Due a la gran cantidad de obsequios y a la magnitud de los premios, las ceramistas definieron la logística del sorteo. Pusieron a la venta un total de 500 números con un valor de $10.000 cada uno. Según explicaron las propias organizadoras, la cantidad de obsequios es tan alta que "comprando un solo número ya tenés un 20% de chances de ganar un premio", una proporción inusual para este tipo de iniciativas y que demuestra la envergadura del aporte colectivo.
Sin embargo, el objetivo de las talleristas va más allá de cubrir sus propias deudas. Su intención es que esta enorme vidriera digital sirva también para impulsar a quienes las ayudaron en su peor momento. Por este motivo, la dinámica de la rifa incluirá requisitos de participación orientados a que los usuarios conozcan, sigan y apoyen a cada uno de los proyectos que donaron los premios.

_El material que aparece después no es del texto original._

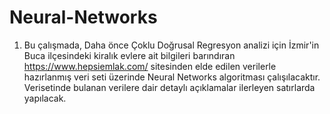 # Neural-Networks
1. Bu çalışmada, Daha önce Çoklu Doğrusal Regresyon analizi için İzmir'in Buca ilçesindeki kiralık evlere ait bilgileri barındıran https://www.hepsiemlak.com/ sitesinden elde edilen verilerle hazırlanmış veri seti üzerinde Neural Networks algoritması çalışılacaktır. Verisetinde bulanan verilere dair detaylı açıklamalar ilerleyen satırlarda yapılacak. 
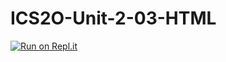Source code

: # ICS2O-Unit-2-03-HTML



[![Run on Repl.it](https://repl.it/badge/github/<Brayden-Blank>/<ICS2O-Unit-2-03-HTML>)](https://repl.it/github/<Brayden-Blank>/<ICS2O-Unit-2-03-HTML>)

"Siempre que hagamos las cosas con cariño, con amor y con empatía, vamos a llegar muy lejos. Unidos somos muy fuertes", reflexionó la emprendedora al cierre de su mensaje, transformando un millonario golpe delictivo en una inspiradora lección de asociativismo, bajo la premisa que compartieron sus pares en las redes: "Porque cuando nos unimos, todas ganamos".